Not all oil sands projects are created equal, of course. Cenovus, which uses super-hot bursts of steam to melt seams of bitumen buried too deep to mine, says it can coax oil from the sands for between $35 and $65 (U.S.) per barrel, depending on geology and other input costs. That’s “among the lowest-cost globally,” chief executive officer Brian Ferguson told New York bankers recently.
According to the Canadian Energy Research Institute, however, costs for a typical steam-driven operation are up 4.4 per cent from a year ago. In a recent study, CERI put the West Texas Intermediate (WTI) break-even price for a steam-driven oil sands project at $84.99 per barrel, assuming a 12.5 per cent return. For a new mine, it’s $105.54. By comparison, oil can still be tapped for under $10 per barrel in some jurisdictions–a fraction of oil sands supply costs, which, besides perks for employees, account for the cost of capital, plus operating and sustaining costs, taxes and royalties paid on production, plus that healthy rate of return. U.S. shale oil is estimated to break even at $60 to $80 a barrel, according to the International Energy Agency.

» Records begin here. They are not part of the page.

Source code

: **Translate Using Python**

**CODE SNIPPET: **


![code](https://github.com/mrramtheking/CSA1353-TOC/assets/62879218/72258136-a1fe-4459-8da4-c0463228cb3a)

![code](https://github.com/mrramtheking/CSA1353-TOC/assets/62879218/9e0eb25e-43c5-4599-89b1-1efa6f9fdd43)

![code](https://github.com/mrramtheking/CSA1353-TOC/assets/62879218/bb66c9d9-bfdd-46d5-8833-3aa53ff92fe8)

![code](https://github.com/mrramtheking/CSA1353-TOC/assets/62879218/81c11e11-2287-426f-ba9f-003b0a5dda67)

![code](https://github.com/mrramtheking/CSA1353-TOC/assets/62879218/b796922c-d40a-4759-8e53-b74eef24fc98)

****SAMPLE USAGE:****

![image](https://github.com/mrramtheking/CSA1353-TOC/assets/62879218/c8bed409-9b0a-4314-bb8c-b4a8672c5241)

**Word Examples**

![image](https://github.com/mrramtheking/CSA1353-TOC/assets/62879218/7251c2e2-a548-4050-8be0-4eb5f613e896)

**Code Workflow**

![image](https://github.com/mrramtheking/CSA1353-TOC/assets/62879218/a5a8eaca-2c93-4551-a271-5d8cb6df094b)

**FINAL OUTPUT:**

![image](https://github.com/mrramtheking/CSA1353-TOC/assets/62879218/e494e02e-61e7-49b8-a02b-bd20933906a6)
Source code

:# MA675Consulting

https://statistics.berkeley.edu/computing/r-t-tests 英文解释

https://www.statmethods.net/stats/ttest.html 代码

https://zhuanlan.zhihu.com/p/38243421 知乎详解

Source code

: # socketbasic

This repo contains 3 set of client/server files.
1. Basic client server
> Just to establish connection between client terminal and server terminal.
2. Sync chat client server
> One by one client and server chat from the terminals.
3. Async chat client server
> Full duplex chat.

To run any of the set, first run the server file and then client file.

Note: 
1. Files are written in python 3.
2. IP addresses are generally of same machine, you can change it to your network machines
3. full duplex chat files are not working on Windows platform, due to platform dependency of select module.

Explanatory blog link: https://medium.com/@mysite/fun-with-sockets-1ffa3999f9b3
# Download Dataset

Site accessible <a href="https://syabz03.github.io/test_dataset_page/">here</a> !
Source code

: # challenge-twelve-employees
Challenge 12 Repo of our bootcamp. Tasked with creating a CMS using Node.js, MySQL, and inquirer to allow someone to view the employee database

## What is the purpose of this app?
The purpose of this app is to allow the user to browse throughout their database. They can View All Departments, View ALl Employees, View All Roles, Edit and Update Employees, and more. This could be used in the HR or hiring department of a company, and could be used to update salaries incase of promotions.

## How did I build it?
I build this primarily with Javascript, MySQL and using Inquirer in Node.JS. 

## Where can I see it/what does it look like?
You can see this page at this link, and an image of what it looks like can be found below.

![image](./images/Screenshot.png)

Some of the cost drivers in Alberta are familiar. The province’s population nudged past four million last year, but workers and materials are forever in short supply. Just keeping the lights on at existing facilities is sucking up more cash, too. Operating costs, a key measure of efficiency, have jumped as much as threefold for some companies since the beginning of the last decade. At least some of that is attributable to the sharp rise in the number of companies that now populate the region, but the increase comes at a critical juncture.
Prices for Western Canada Select heavy blend, the main oil sands benchmark, have improved of late as more crude flows by rail. But the heavy-oil grade has spent much of the past few years trading at bargain-basement lows, whipsawed by sudden refinery outages and pipeline snarls. The sludgy crude typically fetches a discount to WTI oil on account of distance to market and the extra cost of processing the gooey stuff into transportation fuel. Companies factor such discounts into investment decisions, typically in the range of $15 to $20 a barrel. The trouble is, that gap has mushroomed to more than $40 in recent years as production outpaces pipeline capacity, sapping billions in government and corporate revenue and halting investment in new projects like Joslyn.
Most industry watchers say prices will improve gradually as new pipelines are built. By some estimates, sales off Canada’s West Coast fetch as much as $20 per barrel more than inland crude. But multibillion-dollar projects like Northern Gateway and Keystone XL have been tied up for years by opposition and political wrangling, delaying efforts to reach growth markets.
With commodity prices softening, the scene is causing jitters. Despite endless bluster about cost-cutting and the benefits of new technologies, the oil sands, long considered a safe harbour for companies accustomed to fuel theft and other nasty business in far-off lands, haven’t licked their stature as one of the highest-cost locales to pump crude. As one corporate director and former industry executive says: “It remains vulnerable to a sharp drop in prices.”
Jeff Lewis is an energy reporter with The Globe and Mail, based in Calgary.